Plotting greyscale contoured data in R with ggplot2

. Region of elevated mesoscale activity, or eddy field (dashed rectangle), to the south-west of Marion Island. Mean eddy kinetic energy values for the period 2008–2010 are plotted, and the 3000 m isobaths show the series of faults cross-cutting the Southwest Indian Ridge (SWIR).

Introduction

Preparing figures for publication can take a long time (well it does for me anyway), and I relied very heavily on numerous online resources to figure out some of the dos and don’ts. Obviously I owe massive thanks to the hundreds of blogs and Stack Exchange questions and answers I relied on. Where I can, I will try to link to them.

Additionally, this tutorial covers a little bit about working with reshaped gridded data, shape files, GeoTIFF data and even a simple homemade polygon. This then is my contribution to folks trying to get their plots to look the way they need them to.

As most people know, publishing in colour is way more expensive than in grey scale. The costs were completely prohibitive for myself and my co-authors, so I made efforts to change my beautiful, spectacularly coloured plots, which looked so nice in slide shows, into grey scale.

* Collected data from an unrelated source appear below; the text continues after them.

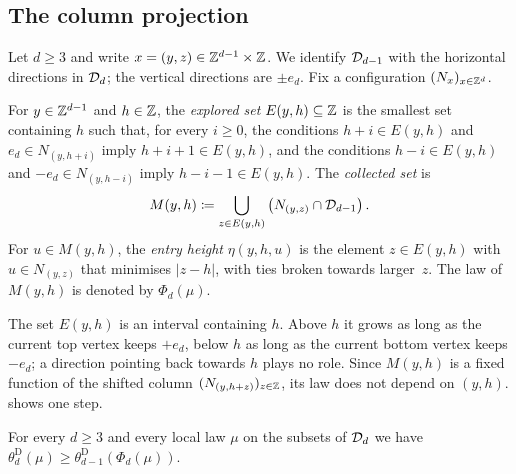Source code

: \documentclass[11pt,letterpaper]{article}
\begin{document}
\subsection{The column projection}

Let $d\ge3$ and write $x=(y,z)\in\Z^{d-1}\times\Z$. We identify $\cD_{d-1}$ with the horizontal directions in $\cD_d$; the vertical directions are $\pm e_d$. Fix a configuration $(N_x)_{x\in\Z^d}$.

\begin{definition}\label{def:column}
For $y\in\Z^{d-1}$ and $h\in\Z$, the \emph{explored set} $E(y,h)\subseteq\Z$ is the smallest set containing $h$ such that, for every $i\ge0$, the conditions $h+i\in E(y,h)$ and $e_d\in N_{(y,h+i)}$ imply $h+i+1\in E(y,h)$, and the conditions $h-i\in E(y,h)$ and $-e_d\in N_{(y,h-i)}$ imply $h-i-1\in E(y,h)$. The \emph{collected set} is
\begin{equation*}
M(y,h)\coloneqq\bigcup_{z\in E(y,h)}\big(N_{(y,z)}\cap\cD_{d-1}\big)\,.
\end{equation*}
For $u\in M(y,h)$, the \emph{entry height} $\eta(y,h,u)$ is the element $z\in E(y,h)$ with $u\in N_{(y,z)}$ that minimises $|z-h|$, with ties broken towards larger~$z$. The law of $M(y,h)$ is denoted by $\Phi_d(\mu)$.
\end{definition}

The set $E(y,h)$ is an interval containing $h$. Above $h$ it grows as long as the current top vertex keeps $+e_d$, below $h$ as long as the current bottom vertex keeps $-e_d$; a direction pointing back towards $h$ plays no role. Since $M(y,h)$ is a fixed function of the shifted column $(N_{(y,h+z)})_{z\in\Z}$, its law does not depend on $(y,h)$.  shows one step.



\begin{proposition}\label{prop:projection}
For every $d\ge3$ and every local law $\mu$ on the subsets of $\cD_d$ we have $\theta^{\mathrm D}_d(\mu)\ge\theta^{\mathrm D}_{d-1}(\Phi_d(\mu))$.
\end{proposition}
\end{document}
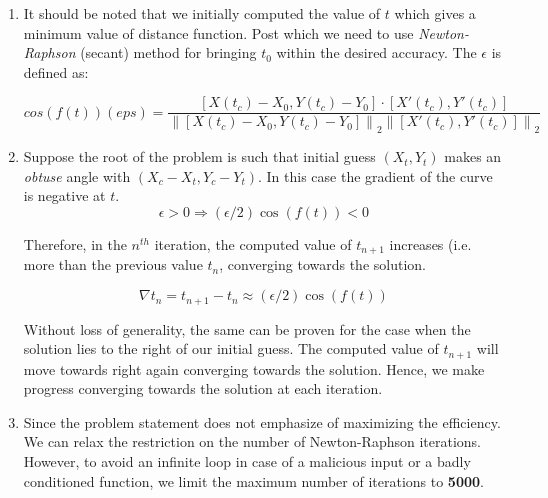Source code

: \documentclass[12pt]{article}
\begin{document}
\begin{enumerate}
    \item 
    It should be noted that we initially computed the value of $t$ which gives a minimum value of distance function. Post which we need to use \textit{Newton-Raphson} (secant) method for bringing $t_0$ within the desired accuracy. The $\epsilon$ is defined as:
    
    \begin{equation}
        cos(f(t)) (eps) =
        \frac{[X(t_c) - X_0, Y(t_c) - Y_0] \cdot [X'(t_c), Y'(t_c)]}{\left\lVert [X(t_c) - X_0, Y(t_c) - Y_0]\right\rVert_2 \left\lVert [X'(t_c), Y'(t_c)]\right\rVert_2}
    \end{equation}
    
	\item
	  Suppose the root of the problem is such that initial guess $(X_t, Y_t)$ makes an \textit{obtuse} angle with $(X_c - X_t, Y_c - Y_t)$. In this case the gradient of the curve is negative at $t$. 
    \begin{equation}
        \epsilon > 0 
        \Rightarrow (\epsilon/2)\cos(f(t)) < 0
    \end{equation}
    
    Therefore, in the $n^{th}$ iteration, the computed value of $t_{n+1}$ increases (i.e. more than the previous value $t_n$, converging towards the solution.
    
    \begin{equation}
        \nabla t_n  = t_{n+1} - t_n \approx (\epsilon/2)\cos(f(t))
    \end{equation}
    
    Without loss of generality, the same can be proven for the case when the solution lies to the right of our initial guess. The computed value of $t_{n+1}$ will move towards right again converging towards the solution.
    Hence, we make progress converging towards the solution at each iteration.
    
        
    \item 
    Since the problem statement does not emphasize of maximizing the efficiency. We can relax the restriction on the number of Newton-Raphson iterations. However, to avoid an infinite loop in case of a malicious input or a badly conditioned function, we limit the maximum number of iterations to \textbf{5000}.
    
\end{enumerate}
\end{document}
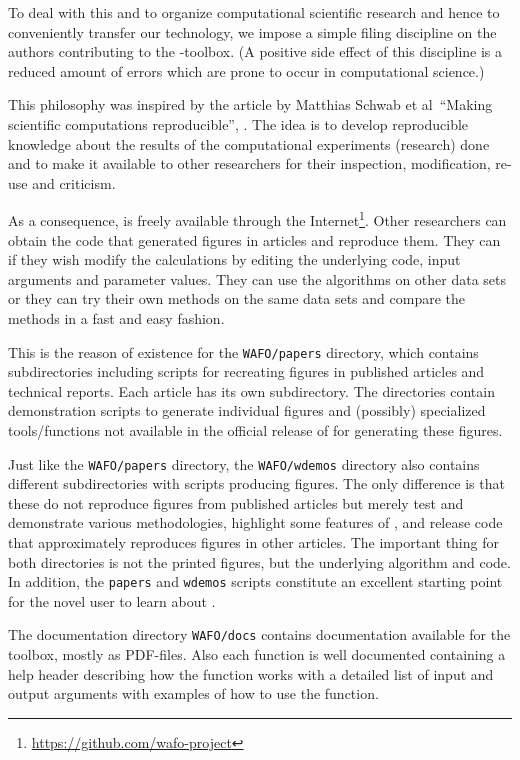 To deal with this and to organize computational scientific research and
hence to conveniently transfer our technology, we impose a simple filing
discipline on the authors contributing to the \progname{}-toolbox.
(A positive side effect of this discipline is a reduced amount of
errors which are prone to occur in computational science.)

This philosophy was inspired by the article by Matthias Schwab et
al~``Making scientific computations reproducible'', 
\cite{Schwab:2000:MSC:369545.369555}. 
The idea is to develop reproducible knowledge about the results of the
computational experiments (research) done and to
make it available to other researchers for their inspection,
modification, re-use and criticism.

As a consequence, \progname{} is freely available through the
Internet\footnote{\url{https://github.com/wafo-project}}.  
Other
researchers can  obtain  the \ML{} code that generated figures in
articles and reproduce them.  They can if they wish modify the
calculations by editing the underlying code, input arguments and
parameter values.  They can use the algorithms on other data sets or
they can try their own methods on the same data sets and compare the
methods in a fast and easy fashion.

This is the reason of existence for the \verb+WAFO/papers+ directory,
which contains subdirectories including scripts for recreating figures
in published articles and technical reports.  Each article has its own
subdirectory.  The directories contain demonstration scripts to
generate individual figures and (possibly) specialized tools/functions
not available in the official release of \progname{} for generating these
figures.

Just like the \verb+WAFO/papers+ directory, the \verb+WAFO/wdemos+ directory
also contains different
subdirectories with scripts producing figures.  The only difference is that
these do not reproduce figures from published articles but merely test and
demonstrate various methodologies, highlight some features of \progname{},
and release code that approximately
reproduces figures in other articles.
The important thing for both directories is not the printed figures,
but the underlying algorithm and code.
In addition, the \verb+papers+ and \verb+wdemos+ scripts constitute
an excellent starting point for the novel user to learn about \progname{}.

The documentation directory \verb+WAFO/docs+ contains 
documentation available for the toolbox, mostly as PDF-files. 
Also each function is well documented containing a help header
 describing how the function works with a detailed list of
input and output arguments with examples of how to use the function.

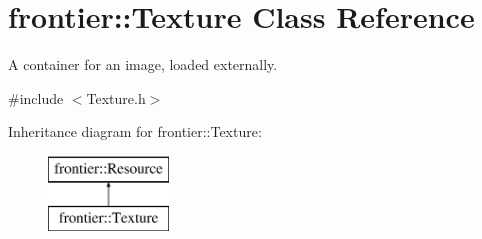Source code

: \hypertarget{classfrontier_1_1_texture}{}\section{frontier\+:\+:Texture Class Reference}
\label{classfrontier_1_1_texture}


A container for an image, loaded externally.  




{\ttfamily \#include $<$Texture.\+h$>$}

Inheritance diagram for frontier\+:\+:Texture\+:\begin{figure}[H]
\begin{center}
\leavevmode
\includegraphics[height=2.000000cm]{classfrontier_1_1_texture}
\end{center}
\end{figure}
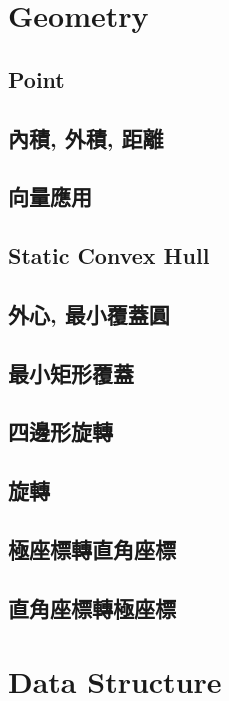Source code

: \section{Geometry}
\subsection{Point} 

\subsection{內積, 外積, 距離} 

\subsection{向量應用} 

\subsection{Static Convex Hull} 

\subsection{外心, 最小覆蓋圓} 

\subsection{最小矩形覆蓋}

\subsection{四邊形旋轉} 

\subsection{旋轉} 

\subsection{極座標轉直角座標}

\subsection{直角座標轉極座標}


\section{Data Structure}
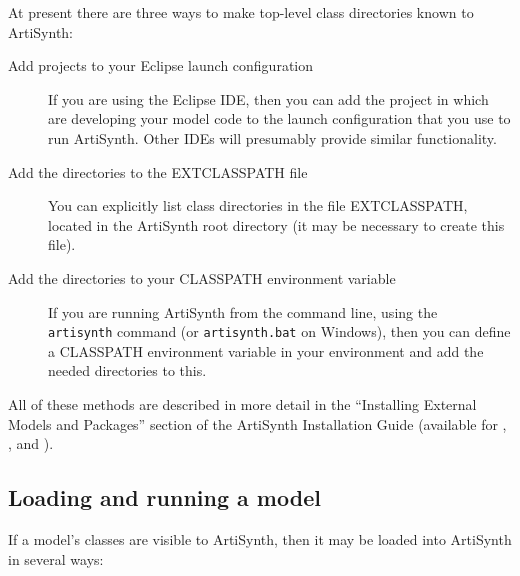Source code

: At present there are three ways to make top-level class directories
known to ArtiSynth:

\begin{description}

\item[Add projects to your Eclipse launch configuration]\mbox{}

If you are using the Eclipse IDE, then you can add the project in
which are developing your model code to the launch configuration that
you use to run ArtiSynth. Other IDEs will presumably provide similar
functionality.

\item[Add the directories to the EXTCLASSPATH file]\mbox{}

You can explicitly list class directories in the file EXTCLASSPATH,
located in the ArtiSynth root directory (it may be necessary to create
this file).

\item[Add the directories to your CLASSPATH environment variable]\mbox{}

If you are running ArtiSynth from the command line, using the {\tt
artisynth} command (or {\tt artisynth.bat} on Windows), then you can
define a CLASSPATH environment variable in your environment and add
the needed directories to this.

\end{description}

All of these methods are described in more detail in the ``Installing
External Models and Packages'' section of the ArtiSynth Installation
Guide (available for 
, 
,
and 
).

\subsection{Loading and running a model}
\label{LoadingAndRunning:sec}

If a model's classes are visible to ArtiSynth, then it may be loaded
into ArtiSynth in several ways:

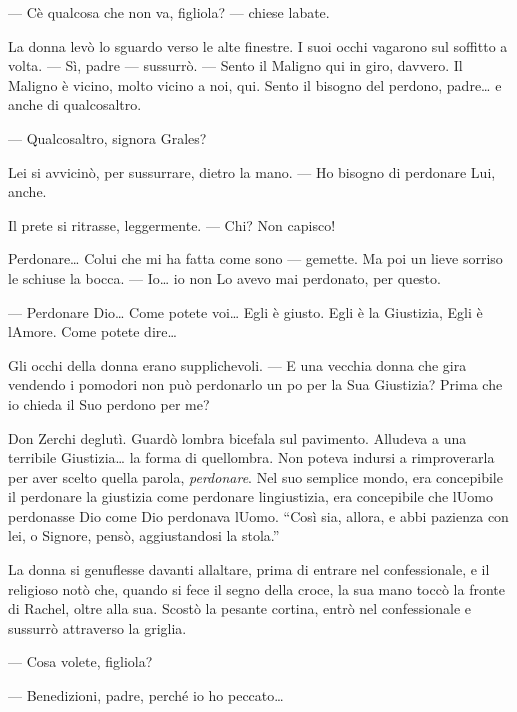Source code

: --- C\textquotesingle è qualcosa che non va, figliola? --- chiese
l\textquotesingle abate.

La donna levò lo sguardo verso le alte finestre. I suoi occhi vagarono
sul soffitto a volta. --- Sì, padre --- sussurrò. --- Sento il Maligno
qui in giro, davvero. Il Maligno è vicino, molto vicino a noi, qui.
Sento il bisogno del perdono, padre\ldots{} e anche di
qualcos\textquotesingle altro.

--- Qualcos\textquotesingle altro, signora Grales?

Lei si avvicinò, per sussurrare, dietro la mano. --- Ho bisogno di
perdonare Lui, anche.

Il prete si ritrasse, leggermente. --- Chi? Non capisco!

Perdonare\ldots{} Colui che mi ha fatta come sono --- gemette. Ma poi un
lieve sorriso le schiuse la bocca. --- Io\ldots{} io non Lo avevo mai
perdonato, per questo.

--- Perdonare Dio\ldots{} Come potete voi\ldots{} Egli è giusto. Egli è
la Giustizia, Egli è l\textquotesingle Amore. Come potete dire\ldots{}

Gli occhi della donna erano supplichevoli. --- E una vecchia donna che
gira vendendo i pomodori non può perdonarlo un po\textquotesingle{} per
la Sua Giustizia? Prima che io chieda il Suo perdono per me?

Don Zerchi deglutì. Guardò l\textquotesingle ombra bicefala sul
pavimento. Alludeva a una terribile Giustizia\ldots{} la forma di
quell\textquotesingle ombra. Non poteva indursi a rimproverarla per aver
scelto quella parola, \emph{perdonare}. Nel suo semplice mondo, era
concepibile il perdonare la giustizia come perdonare
l\textquotesingle ingiustizia, era concepibile che
l\textquotesingle Uomo perdonasse Dio come Dio perdonava
l\textquotesingle Uomo. ``Così sia, allora, e abbi pazienza con lei, o
Signore, pensò, aggiustandosi la stola.''

La donna si genuflesse davanti all\textquotesingle altare, prima di
entrare nel confessionale, e il religioso notò che, quando si fece il
segno della croce, la sua mano toccò la fronte di Rachel, oltre alla
sua. Scostò la pesante cortina, entrò nel confessionale e sussurrò
attraverso la griglia.

--- Cosa volete, figliola?

--- Benedizioni, padre, perché io ho peccato\ldots{}


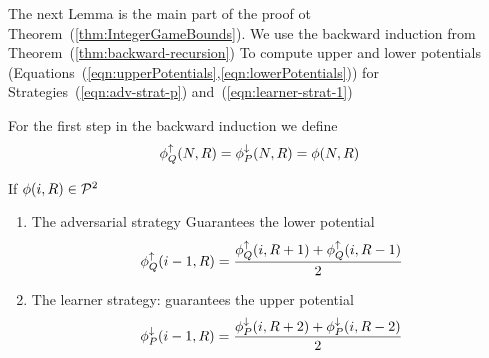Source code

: \documentclass{article}[12pt]
\begin{document}
The next Lemma is the main part of the proof ot
Theorem~(\ref{thm:IntegerGameBounds}). We use the backward induction
from Theorem~(\ref{thm:backward-recursion}) To compute upper and lower
potentials (Equations~(\ref{eqn:upperPotentials},\ref{eqn:lowerPotentials})) for
Strategies~(\ref{eqn:adv-strat-p}) and~(\ref{eqn:learner-strat-1})

For the first step in the backward induction we define
$$  \phi_{Q}^{\uparrow}(N,R) = \phi_{P}^{\downarrow}(N,R) = \phi(N,R) $$

\begin{lemma} \label{lemma:first-order-bound}
  If $\phi(i,R) \in {\cal P}^{2}$
  \begin{enumerate}
    \item The adversarial strategy
    Guarantees the lower potential
 \begin{equation} \label{eqn:value-iteration-lower}
   \phi_{Q}^{\uparrow}(i-1, R) = \frac{\phi_{Q}^{\uparrow}(i,R+1) + \phi_{Q}^{\uparrow}(i,R-1)}{2}
 \end{equation}
   
    \item The learner strategy:
      guarantees the upper potential 
      \begin{equation} \label{eqn:value-iteration-upper-recursion}
        \phi_{P}^{\downarrow}(i-1, R) = \frac{\phi_{P}^{\downarrow}(i,R+2) + \phi_{P}^{\downarrow}(i,R-2)}{2}
      \end{equation}
    \end{enumerate}
    
\end{lemma}
\end{document}
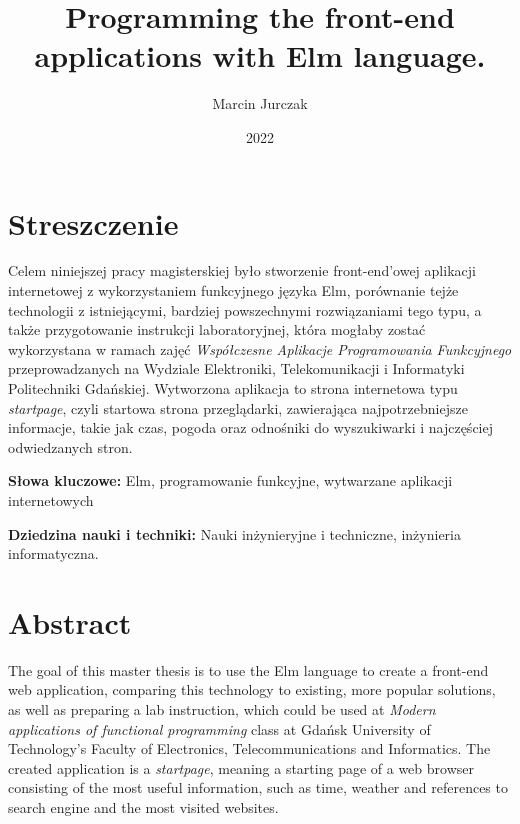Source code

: \documentclass[twoside,a4paper]{report}
\begin{document}


\title{Programming the front-end applications with Elm language.}
\author{Marcin Jurczak}
\date{2022}

\maketitle


\chapter*{Streszczenie}
\noindent
Celem niniejszej pracy magisterskiej było stworzenie front-end'owej aplikacji internetowej z wykorzystaniem funkcyjnego języka Elm, porównanie tejże technologii z istniejącymi, bardziej powszechnymi rozwiązaniami tego typu, a także przygotowanie instrukcji laboratoryjnej, która mogłaby zostać wykorzystana w ramach zajęć \textit{Współczesne Aplikacje Programowania Funkcyjnego} przeprowadzanych na Wydziale Elektroniki, Telekomunikacji i Informatyki Politechniki Gdańskiej. Wytworzona aplikacja to strona internetowa typu \textit{startpage}, czyli startowa strona przeglądarki, zawierająca najpotrzebniejsze informacje, takie jak czas, pogoda oraz odnośniki do wyszukiwarki i najczęściej odwiedzanych stron.

\textbf{Słowa kluczowe:} Elm, programowanie funkcyjne, wytwarzane aplikacji internetowych

\textbf{Dziedzina nauki i techniki: }Nauki inżynieryjne i techniczne, inżynieria informatyczna.

{\let\clearpage\relax\chapter*{Abstract}}
\noindent
The goal of this master thesis is to use the Elm language to create a front-end web application, comparing this technology to existing, more popular solutions, as well as preparing a lab instruction, which could be used at \textit{Modern applications of functional programming} class at Gdańsk University of Technology’s Faculty of Electronics, Telecommunications and Informatics. The created application is a \textit{startpage}, meaning a starting page of a web browser consisting of the most useful information, such as time, weather and references to search engine and the most visited websites.
\end{document}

This is also my first attempt to use R Markdown in a real-world scenario. Please feel free to provide critical feedback.

The data

This plot is showing mean values of the derived variable eddy kinetic (EKE) energy to the south west of Marion Island (in the Southern Ocean) from 2008 to 2010. Interactions between the Antarctic Circumpolar Current and a series of undersea faults in the South West Indian Ridge, give rise to an area of instability, and it is the degree and extent of this instability that I set out to investigate via EKE.

EKE is derived from u and v components like this. The friendly folks at AVISO have kindly let me use and make available this subset of their data for the purpose of this tutorial. Perhaps if someone is interested I’ll make another post showing how I went about the calculations and wrangling.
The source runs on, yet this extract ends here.